Note the tabs at the bottom of the screen. The Data View is
where your data is held; the Variable View allows you to
establish value labels and describes the attributes of each
variable in your data file. Let's examine the variable view first.
Click on that tab.
Variable View holds ten columns of information about each
variable:
Name: abbreviated name of the variable
Values: the values you have assigned to the labels (for example,
1=yes, 2=no, 8= K, 9=NA
Data Type: you will most likely use "numeric" for your projects
Missing: values designated as missing
Width: the number of digits or characters in the variable view
Columns: Width of Column in Data View
Decimals: the number of decimal places that the variable
requires
Align: alignment of data in Data View: right, left or center
Labels: the description or label for your variable
Measure: level of measurement: Nominal, Ordinal, Scale
(SPSS designates both Interval and Ratio measures as Scale)

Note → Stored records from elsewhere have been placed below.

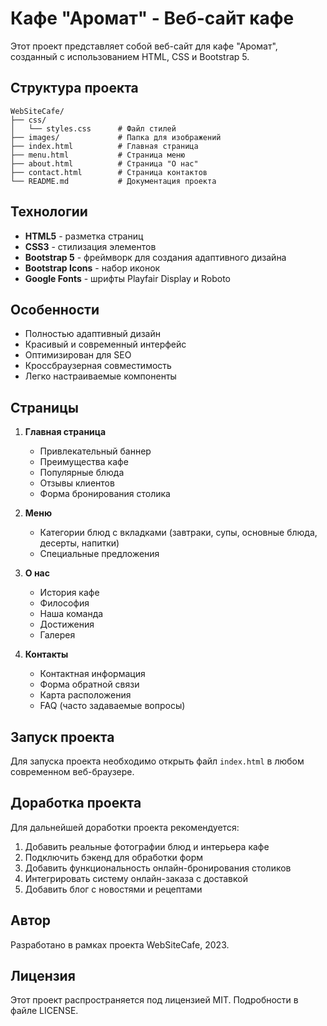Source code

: # Кафе "Аромат" - Веб-сайт кафе

Этот проект представляет собой веб-сайт для кафе "Аромат", созданный с использованием HTML, CSS и Bootstrap 5.

## Структура проекта

```
WebSiteCafe/
├── css/
│   └── styles.css      # Файл стилей
├── images/             # Папка для изображений
├── index.html          # Главная страница
├── menu.html           # Страница меню
├── about.html          # Страница "О нас"
├── contact.html        # Страница контактов
└── README.md           # Документация проекта
```

## Технологии

- **HTML5** - разметка страниц
- **CSS3** - стилизация элементов
- **Bootstrap 5** - фреймворк для создания адаптивного дизайна
- **Bootstrap Icons** - набор иконок
- **Google Fonts** - шрифты Playfair Display и Roboto

## Особенности

- Полностью адаптивный дизайн
- Красивый и современный интерфейс
- Оптимизирован для SEO
- Кроссбраузерная совместимость
- Легко настраиваемые компоненты

## Страницы

1. **Главная страница**
   - Привлекательный баннер
   - Преимущества кафе
   - Популярные блюда
   - Отзывы клиентов
   - Форма бронирования столика

2. **Меню**
   - Категории блюд с вкладками (завтраки, супы, основные блюда, десерты, напитки)
   - Специальные предложения

3. **О нас**
   - История кафе
   - Философия
   - Наша команда
   - Достижения
   - Галерея

4. **Контакты**
   - Контактная информация
   - Форма обратной связи
   - Карта расположения
   - FAQ (часто задаваемые вопросы)

## Запуск проекта

Для запуска проекта необходимо открыть файл `index.html` в любом современном веб-браузере.

## Доработка проекта

Для дальнейшей доработки проекта рекомендуется:

1. Добавить реальные фотографии блюд и интерьера кафе
2. Подключить бэкенд для обработки форм
3. Добавить функциональность онлайн-бронирования столиков
4. Интегрировать систему онлайн-заказа с доставкой
5. Добавить блог с новостями и рецептами

## Автор

Разработано в рамках проекта WebSiteCafe, 2023.

## Лицензия

Этот проект распространяется под лицензией MIT. Подробности в файле LICENSE.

Now, let's examine the data view. Click on the tab at the bottom
of the screen.
20. Once you click on the button that says Data View, your screen
should look like this (click here to view a larger version)
Data View
Each row of the Data View represents a respondent or case. If
you have 350 respondents, you will note that you have 350 rows
(identified by the record numbers on the left). Each column of
the Data View represents a variable. You can identify the
variables by clicking to the variable view. You can also find out
information about the variables in the Data View window:
1. Variables Dialog Box: go to Utilities, click on Variables. The
left portion of the window lists all variables…highlight the
variable that you would like to examine and you will see the
information about that variable on the right side of the window.

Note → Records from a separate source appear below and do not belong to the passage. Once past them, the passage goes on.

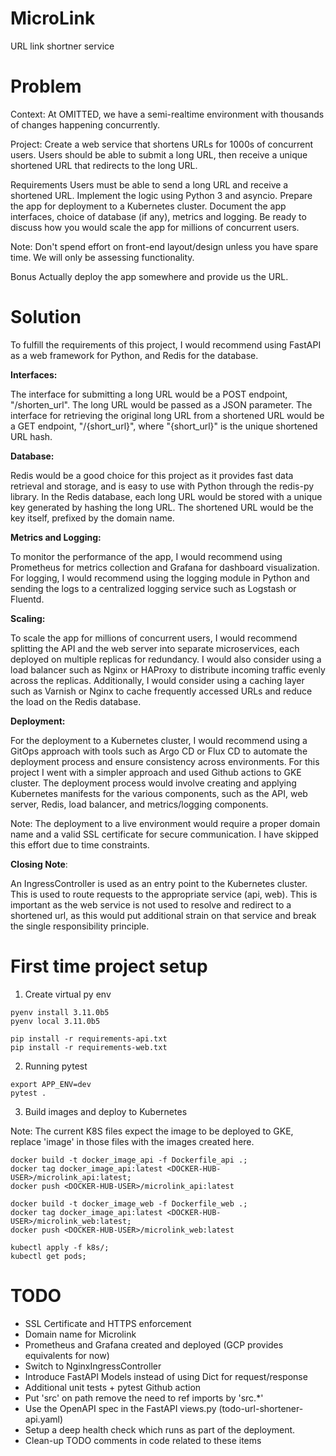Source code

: # MicroLink
URL link shortner service



# Problem
Context: At OMITTED, we have a semi-realtime environment with thousands of changes
happening concurrently.

Project: Create a web service that shortens URLs for 1000s of concurrent users. Users
should be able to submit a long URL, then receive a unique shortened URL that
redirects to the long URL.

Requirements
Users must be able to send a long URL and receive a shortened URL.
Implement the logic using Python 3 and asyncio.
Prepare the app for deployment to a Kubernetes cluster.
Document the app interfaces, choice of database (if any), metrics and logging.
Be ready to discuss how you would scale the app for millions of concurrent users.

Note: Don't spend effort on front-end layout/design unless you have spare time. We
will only be assessing functionality.

Bonus
Actually deploy the app somewhere and provide us the URL.

# Solution

To fulfill the requirements of this project, I would recommend using FastAPI as a web framework for Python, and Redis for the database.

**Interfaces:**

The interface for submitting a long URL would be a POST endpoint, "/shorten_url". The long URL would be passed as a JSON parameter.
The interface for retrieving the original long URL from a shortened URL would be a GET endpoint, "/{short_url}", where "{short_url}" is the unique shortened URL hash.

**Database:**

Redis would be a good choice for this project as it provides fast data retrieval and storage, and is easy to use with Python through the redis-py library.
In the Redis database, each long URL would be stored with a unique key generated by hashing the long URL. The shortened URL would be the key itself, prefixed by the domain name.

**Metrics and Logging:**

To monitor the performance of the app, I would recommend using Prometheus for metrics collection and Grafana for dashboard visualization.
For logging, I would recommend using the logging module in Python and sending the logs to a centralized logging service such as Logstash or Fluentd.

**Scaling:**

To scale the app for millions of concurrent users, I would recommend splitting the API and the web server into separate microservices, each deployed on multiple replicas for redundancy.
I would also consider using a load balancer such as Nginx or HAProxy to distribute incoming traffic evenly across the replicas.
Additionally, I would consider using a caching layer such as Varnish or Nginx to cache frequently accessed URLs and reduce the load on the Redis database.

**Deployment:**

For the deployment to a Kubernetes cluster, I would recommend using a GitOps approach with tools such as Argo CD or Flux CD to automate the deployment process and ensure consistency across environments. For this project I went with a simpler approach and used Github actions to GKE cluster. The deployment process would involve creating and applying Kubernetes manifests for the various components, such as the API, web server, Redis, load balancer, and metrics/logging components.

Note: The deployment to a live environment would require a proper domain name and a valid SSL certificate for secure communication. I have skipped this effort due to time constraints.

**Closing Note**:

An IngressController is used as an entry point to the Kubernetes cluster. This  is used to route requests to the appropriate service (api, web). This is important as the web service is not used to resolve and redirect to a shortened url, as this would put additional strain on that service and break the single responsibility principle.

# First time project setup

1. Create virtual py env
```
pyenv install 3.11.0b5
pyenv local 3.11.0b5

pip install -r requirements-api.txt
pip install -r requirements-web.txt
```

2. Running pytest
```
export APP_ENV=dev
pytest .
```

3. Build images and deploy to Kubernetes

Note: The current K8S files expect the image to be deployed to GKE, replace 'image' in those files with the images created here.

```
docker build -t docker_image_api -f Dockerfile_api .;
docker tag docker_image_api:latest <DOCKER-HUB-USER>/microlink_api:latest;
docker push <DOCKER-HUB-USER>/microlink_api:latest

docker build -t docker_image_web -f Dockerfile_web .;
docker tag docker_image_api:latest <DOCKER-HUB-USER>/microlink_web:latest;
docker push <DOCKER-HUB-USER>/microlink_web:latest

kubectl apply -f k8s/;
kubectl get pods;
```

# TODO
* SSL Certificate and HTTPS enforcement
* Domain name for Microlink
* Prometheus and Grafana created and deployed (GCP provides equivalents for now)
* Switch to NginxIngressController
* Introduce FastAPI Models instead of using Dict for request/response
* Additional unit tests + pytest Github action
* Put 'src' on path remove the need to ref imports by 'src.*'
* Use the OpenAPI spec in the FastAPI views.py (todo-url-shortener-api.yaml)
* Setup a deep health check which runs as part of the deployment.
* Clean-up TODO comments in code related to these items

2. Numeric Values and Value Labels: to determine what a
numeric value represents, go to View and click on Value Labels.
This will change numeric values to value labels. To convert
back to Numeric values again, just click on Value Labels again.

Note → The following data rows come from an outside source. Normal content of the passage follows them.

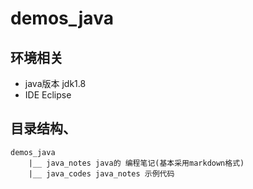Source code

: # demos_java

## 环境相关
 + java版本 jdk1.8
 + IDE Eclipse  

## 目录结构、
```
demos_java  
    |__ java_notes java的 编程笔记(基本采用markdown格式)  
    |__ java_codes java_notes 示例代码  
       
```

3. “Value Labels” button on tool bar: find the button that looks
like a price tag: click it and you will see value labels; another
click reverts the data to numeric values.
Important Information!
Setting options:
1. In order to make your data analysis easier, you will want to
have your variables listed alphabetically. Open a data file and
go to Edit, then Options and General. You will see the variable
lists option. Choose Display names and Alphabetical and click
21. OK. This will tell SPSS to display your variables alphabetically
whenever it lists the variables.
2. In order to set your options for your output window, you will
want to go to Edit, Options, and click on Output Labels. You
will see an area that says Pivot Table Labeling. Click on the
arrow for “variables in labels shown as” and select the Names
and Labels. Then click on the arrow for “variable values in
labels shown as” and select Values and Labels and then click
OK.
The SPSS Viewer is the window that provides your output.
There are two panels in the viewer:
1. Outline panel: provides a complete listing of everything that
SPSS has done in that session.
2. Contents panel: results (charts, tables, graphs, etc.) are
displayed here.
You will see the SPSS viewer when you perform an analysis
(we will do this in the next content guide). When you close the
SPSS viewer window, SPSS reverts back to the data editor.